Wednesday, November 29, 2006

Viewpoint: Turkey and the Pope

Over the past couple of days I've heard a decent amount of news coverage of Pope Benedict's visit to Turkey. Today's coverage included a CNN story about al-Qaeda's denunciation of the visit, saying that, in effect, the visit is an effort to "consolidate the crusader campaign against the lands of Islam after the failure of the crusader leaders (in Iraq and Afghanistan) ... and an attempt to extinguish the burning ember of Islam inside our Turkish brothers." The story goes on to also show the Vatican's point of view, which basically says that saying "no" to violence in God's name and having common commitment in that effort is paramount, according to Vatican spokespeople.

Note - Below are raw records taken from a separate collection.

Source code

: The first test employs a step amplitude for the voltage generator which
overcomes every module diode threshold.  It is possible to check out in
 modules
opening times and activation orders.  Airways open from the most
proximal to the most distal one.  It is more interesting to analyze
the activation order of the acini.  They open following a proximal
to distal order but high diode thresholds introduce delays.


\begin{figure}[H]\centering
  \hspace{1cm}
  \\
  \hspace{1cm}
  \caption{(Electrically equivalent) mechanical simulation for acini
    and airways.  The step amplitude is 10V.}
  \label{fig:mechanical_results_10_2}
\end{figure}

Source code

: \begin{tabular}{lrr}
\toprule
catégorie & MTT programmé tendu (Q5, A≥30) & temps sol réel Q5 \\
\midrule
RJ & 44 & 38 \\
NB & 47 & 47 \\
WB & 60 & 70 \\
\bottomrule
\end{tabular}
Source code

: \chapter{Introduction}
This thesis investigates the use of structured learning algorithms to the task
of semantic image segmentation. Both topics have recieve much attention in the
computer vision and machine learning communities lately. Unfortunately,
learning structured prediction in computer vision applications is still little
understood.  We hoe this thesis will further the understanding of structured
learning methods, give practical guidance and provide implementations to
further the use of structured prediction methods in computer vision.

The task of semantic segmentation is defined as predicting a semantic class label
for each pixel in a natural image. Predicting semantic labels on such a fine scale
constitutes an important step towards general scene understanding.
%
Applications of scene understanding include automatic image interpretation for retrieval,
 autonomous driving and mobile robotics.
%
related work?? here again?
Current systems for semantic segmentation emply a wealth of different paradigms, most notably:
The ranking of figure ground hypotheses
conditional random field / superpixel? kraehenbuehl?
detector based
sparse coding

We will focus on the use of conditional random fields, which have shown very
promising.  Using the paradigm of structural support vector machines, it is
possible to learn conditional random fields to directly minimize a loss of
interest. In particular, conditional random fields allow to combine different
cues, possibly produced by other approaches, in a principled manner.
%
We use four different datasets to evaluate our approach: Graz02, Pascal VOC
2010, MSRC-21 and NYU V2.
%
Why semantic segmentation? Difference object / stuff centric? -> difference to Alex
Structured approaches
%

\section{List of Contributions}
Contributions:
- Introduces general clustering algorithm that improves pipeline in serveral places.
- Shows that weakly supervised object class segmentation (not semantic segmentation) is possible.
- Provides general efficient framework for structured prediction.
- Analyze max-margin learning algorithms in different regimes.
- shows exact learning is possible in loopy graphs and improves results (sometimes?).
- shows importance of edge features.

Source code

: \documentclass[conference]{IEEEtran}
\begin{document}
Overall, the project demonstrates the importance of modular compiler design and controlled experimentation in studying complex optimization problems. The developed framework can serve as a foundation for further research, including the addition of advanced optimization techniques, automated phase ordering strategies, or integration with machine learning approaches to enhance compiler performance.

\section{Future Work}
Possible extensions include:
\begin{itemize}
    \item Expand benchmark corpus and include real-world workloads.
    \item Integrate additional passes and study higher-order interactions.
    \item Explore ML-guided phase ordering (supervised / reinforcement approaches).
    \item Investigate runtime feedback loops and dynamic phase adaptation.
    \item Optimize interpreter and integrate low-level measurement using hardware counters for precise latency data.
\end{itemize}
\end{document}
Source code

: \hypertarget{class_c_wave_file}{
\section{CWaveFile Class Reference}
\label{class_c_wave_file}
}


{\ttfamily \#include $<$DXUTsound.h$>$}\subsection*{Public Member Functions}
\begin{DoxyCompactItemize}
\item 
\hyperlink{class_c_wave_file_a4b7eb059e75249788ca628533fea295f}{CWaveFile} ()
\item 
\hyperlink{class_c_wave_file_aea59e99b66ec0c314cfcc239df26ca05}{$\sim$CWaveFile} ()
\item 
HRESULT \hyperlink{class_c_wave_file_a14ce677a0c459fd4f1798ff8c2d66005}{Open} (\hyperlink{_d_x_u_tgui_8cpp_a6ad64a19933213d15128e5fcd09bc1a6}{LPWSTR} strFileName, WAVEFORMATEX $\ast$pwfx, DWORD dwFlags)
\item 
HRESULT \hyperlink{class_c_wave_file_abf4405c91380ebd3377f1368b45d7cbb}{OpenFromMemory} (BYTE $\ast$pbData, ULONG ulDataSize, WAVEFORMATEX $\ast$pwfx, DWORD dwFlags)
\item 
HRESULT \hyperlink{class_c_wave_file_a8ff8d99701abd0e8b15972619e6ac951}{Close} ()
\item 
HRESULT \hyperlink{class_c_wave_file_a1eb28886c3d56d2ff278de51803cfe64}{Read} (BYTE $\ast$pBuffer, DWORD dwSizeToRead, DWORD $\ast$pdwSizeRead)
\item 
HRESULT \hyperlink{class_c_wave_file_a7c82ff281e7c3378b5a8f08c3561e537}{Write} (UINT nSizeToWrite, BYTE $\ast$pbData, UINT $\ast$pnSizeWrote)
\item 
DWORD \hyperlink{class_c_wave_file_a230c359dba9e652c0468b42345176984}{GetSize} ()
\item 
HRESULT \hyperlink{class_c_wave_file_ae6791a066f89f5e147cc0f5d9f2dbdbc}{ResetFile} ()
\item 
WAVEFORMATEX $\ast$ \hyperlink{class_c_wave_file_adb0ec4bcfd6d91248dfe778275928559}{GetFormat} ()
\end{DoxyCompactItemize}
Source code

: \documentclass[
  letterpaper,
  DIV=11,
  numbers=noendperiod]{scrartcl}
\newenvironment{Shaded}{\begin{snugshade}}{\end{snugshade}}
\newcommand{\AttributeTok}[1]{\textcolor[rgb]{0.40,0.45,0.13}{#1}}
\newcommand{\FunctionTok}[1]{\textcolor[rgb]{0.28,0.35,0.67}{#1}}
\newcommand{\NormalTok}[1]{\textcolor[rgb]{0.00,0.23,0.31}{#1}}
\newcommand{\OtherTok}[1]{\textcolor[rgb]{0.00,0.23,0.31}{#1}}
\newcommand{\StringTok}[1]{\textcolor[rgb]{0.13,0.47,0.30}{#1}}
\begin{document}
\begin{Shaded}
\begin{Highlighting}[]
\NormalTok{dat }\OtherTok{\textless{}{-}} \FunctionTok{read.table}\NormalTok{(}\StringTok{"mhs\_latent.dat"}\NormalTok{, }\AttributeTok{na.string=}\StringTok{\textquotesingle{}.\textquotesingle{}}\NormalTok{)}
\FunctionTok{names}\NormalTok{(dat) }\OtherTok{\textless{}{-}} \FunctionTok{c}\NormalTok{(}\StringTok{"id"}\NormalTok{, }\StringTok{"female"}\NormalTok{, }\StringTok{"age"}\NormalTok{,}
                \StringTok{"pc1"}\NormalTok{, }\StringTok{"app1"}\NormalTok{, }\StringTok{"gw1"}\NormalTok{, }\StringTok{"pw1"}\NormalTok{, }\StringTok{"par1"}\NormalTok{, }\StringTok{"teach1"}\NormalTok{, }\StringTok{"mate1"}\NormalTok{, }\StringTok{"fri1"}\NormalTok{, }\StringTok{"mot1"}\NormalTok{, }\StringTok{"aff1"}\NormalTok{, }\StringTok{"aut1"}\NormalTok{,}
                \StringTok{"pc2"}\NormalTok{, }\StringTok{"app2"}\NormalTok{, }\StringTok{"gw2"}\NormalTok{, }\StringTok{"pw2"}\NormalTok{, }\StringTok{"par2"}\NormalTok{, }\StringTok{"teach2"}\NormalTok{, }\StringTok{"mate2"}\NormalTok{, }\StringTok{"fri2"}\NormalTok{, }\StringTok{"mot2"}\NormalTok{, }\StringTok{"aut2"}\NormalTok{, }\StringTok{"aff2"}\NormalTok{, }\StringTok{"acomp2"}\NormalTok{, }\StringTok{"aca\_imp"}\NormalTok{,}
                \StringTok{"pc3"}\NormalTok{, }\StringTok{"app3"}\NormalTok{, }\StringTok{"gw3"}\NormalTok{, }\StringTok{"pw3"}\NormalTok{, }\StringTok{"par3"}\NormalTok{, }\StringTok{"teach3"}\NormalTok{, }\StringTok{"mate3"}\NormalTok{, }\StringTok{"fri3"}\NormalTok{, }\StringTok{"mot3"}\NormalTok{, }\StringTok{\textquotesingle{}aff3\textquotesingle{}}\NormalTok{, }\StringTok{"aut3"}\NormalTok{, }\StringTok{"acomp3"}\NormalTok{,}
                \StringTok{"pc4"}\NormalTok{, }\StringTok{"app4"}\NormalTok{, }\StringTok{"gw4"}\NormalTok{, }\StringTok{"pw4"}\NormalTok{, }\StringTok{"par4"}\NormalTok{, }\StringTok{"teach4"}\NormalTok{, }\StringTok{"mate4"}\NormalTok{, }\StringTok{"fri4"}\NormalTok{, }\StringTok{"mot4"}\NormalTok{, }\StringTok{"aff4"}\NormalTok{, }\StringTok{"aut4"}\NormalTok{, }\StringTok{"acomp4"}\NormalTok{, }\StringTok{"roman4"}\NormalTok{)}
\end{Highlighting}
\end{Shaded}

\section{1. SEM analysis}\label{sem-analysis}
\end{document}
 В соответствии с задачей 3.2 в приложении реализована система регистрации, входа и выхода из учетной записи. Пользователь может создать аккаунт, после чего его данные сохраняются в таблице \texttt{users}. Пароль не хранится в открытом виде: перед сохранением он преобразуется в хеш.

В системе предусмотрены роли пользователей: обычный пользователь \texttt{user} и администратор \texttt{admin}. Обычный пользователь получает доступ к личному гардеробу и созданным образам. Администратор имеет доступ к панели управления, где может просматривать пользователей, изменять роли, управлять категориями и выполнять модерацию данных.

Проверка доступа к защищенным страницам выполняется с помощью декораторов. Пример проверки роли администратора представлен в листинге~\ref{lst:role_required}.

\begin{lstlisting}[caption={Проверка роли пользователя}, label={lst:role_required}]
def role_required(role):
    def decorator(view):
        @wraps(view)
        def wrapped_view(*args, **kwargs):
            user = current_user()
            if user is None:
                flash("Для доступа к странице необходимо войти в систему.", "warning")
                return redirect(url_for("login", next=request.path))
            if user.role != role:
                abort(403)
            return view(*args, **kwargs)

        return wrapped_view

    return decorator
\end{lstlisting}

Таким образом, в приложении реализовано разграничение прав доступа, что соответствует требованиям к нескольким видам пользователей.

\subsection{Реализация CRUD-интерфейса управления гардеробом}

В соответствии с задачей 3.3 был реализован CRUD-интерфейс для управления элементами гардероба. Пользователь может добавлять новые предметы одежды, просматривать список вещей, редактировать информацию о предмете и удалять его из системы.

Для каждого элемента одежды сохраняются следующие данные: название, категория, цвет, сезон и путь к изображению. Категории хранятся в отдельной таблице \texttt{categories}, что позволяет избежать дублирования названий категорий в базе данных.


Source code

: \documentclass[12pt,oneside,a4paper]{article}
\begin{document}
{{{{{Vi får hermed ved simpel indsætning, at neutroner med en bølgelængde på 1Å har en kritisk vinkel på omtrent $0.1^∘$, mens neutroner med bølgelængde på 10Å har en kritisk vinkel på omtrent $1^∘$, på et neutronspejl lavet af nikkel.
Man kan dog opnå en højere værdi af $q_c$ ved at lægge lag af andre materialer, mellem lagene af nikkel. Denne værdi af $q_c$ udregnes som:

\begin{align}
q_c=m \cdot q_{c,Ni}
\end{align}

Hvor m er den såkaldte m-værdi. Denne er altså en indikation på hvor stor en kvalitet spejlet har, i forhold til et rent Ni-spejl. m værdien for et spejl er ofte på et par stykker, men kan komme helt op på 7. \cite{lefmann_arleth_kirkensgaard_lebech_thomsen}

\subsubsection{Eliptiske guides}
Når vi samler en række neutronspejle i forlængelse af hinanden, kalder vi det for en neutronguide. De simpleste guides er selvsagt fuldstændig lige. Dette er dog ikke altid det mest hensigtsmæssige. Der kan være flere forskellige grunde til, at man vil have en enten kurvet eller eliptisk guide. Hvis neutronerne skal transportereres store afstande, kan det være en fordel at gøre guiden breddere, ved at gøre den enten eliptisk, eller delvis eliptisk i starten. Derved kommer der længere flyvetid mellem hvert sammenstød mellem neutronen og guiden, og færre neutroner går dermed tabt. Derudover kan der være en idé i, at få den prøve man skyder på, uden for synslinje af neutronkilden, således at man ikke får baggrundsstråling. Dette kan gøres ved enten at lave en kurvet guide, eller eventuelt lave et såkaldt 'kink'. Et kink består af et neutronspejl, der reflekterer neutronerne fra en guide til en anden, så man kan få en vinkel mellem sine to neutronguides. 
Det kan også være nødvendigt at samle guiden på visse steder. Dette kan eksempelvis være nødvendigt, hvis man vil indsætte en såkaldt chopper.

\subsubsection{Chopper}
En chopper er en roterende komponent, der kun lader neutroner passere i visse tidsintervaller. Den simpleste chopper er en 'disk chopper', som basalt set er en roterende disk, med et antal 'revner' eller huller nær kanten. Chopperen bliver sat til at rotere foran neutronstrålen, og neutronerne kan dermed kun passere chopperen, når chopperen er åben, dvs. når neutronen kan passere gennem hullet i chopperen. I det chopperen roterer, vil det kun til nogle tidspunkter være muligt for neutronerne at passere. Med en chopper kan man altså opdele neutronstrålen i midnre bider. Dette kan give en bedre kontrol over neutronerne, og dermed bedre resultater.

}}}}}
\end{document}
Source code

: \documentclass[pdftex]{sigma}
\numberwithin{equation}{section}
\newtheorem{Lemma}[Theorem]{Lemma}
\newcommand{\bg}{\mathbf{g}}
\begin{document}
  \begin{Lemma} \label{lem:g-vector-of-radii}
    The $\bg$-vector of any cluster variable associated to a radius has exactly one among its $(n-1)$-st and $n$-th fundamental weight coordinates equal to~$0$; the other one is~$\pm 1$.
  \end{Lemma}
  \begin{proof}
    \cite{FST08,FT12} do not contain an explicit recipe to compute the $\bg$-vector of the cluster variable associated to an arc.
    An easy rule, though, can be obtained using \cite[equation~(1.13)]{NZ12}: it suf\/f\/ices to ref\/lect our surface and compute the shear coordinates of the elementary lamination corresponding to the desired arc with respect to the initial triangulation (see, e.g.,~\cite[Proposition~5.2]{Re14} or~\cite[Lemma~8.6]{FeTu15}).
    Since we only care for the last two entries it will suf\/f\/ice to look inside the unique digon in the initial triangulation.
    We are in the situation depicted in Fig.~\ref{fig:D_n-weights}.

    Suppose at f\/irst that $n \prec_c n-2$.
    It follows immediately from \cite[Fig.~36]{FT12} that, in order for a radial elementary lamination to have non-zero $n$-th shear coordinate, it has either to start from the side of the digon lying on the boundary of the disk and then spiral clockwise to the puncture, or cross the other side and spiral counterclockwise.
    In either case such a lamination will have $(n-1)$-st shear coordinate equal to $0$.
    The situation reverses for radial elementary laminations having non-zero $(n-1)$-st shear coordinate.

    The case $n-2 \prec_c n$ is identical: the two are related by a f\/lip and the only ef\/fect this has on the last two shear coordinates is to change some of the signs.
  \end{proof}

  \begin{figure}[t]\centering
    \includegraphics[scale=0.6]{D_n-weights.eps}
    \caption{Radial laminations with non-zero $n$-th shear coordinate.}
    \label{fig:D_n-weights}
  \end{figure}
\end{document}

The situation in Turkey with Muslims protesting the Pontiff's visit, actually, was never intended to be the highlight of the visit per se. The main purpose of the visit was for Pope Benedict to meet with Bartholomew, the Ecumenical Patriarch, in Istanbul. This meeting is one of a number that have taken place over the years that have been part of efforts towards the reconciliation of the East and West of Christendom. The issues with Islam and Islamic leaders, etc., have been highlighted due to the activities related to the War on Terror, as well as the issue of Benedict's remarks which were made in the past that Muslims took offense to; as it turns out, those remarks were taken out of context by those who registered their complaint.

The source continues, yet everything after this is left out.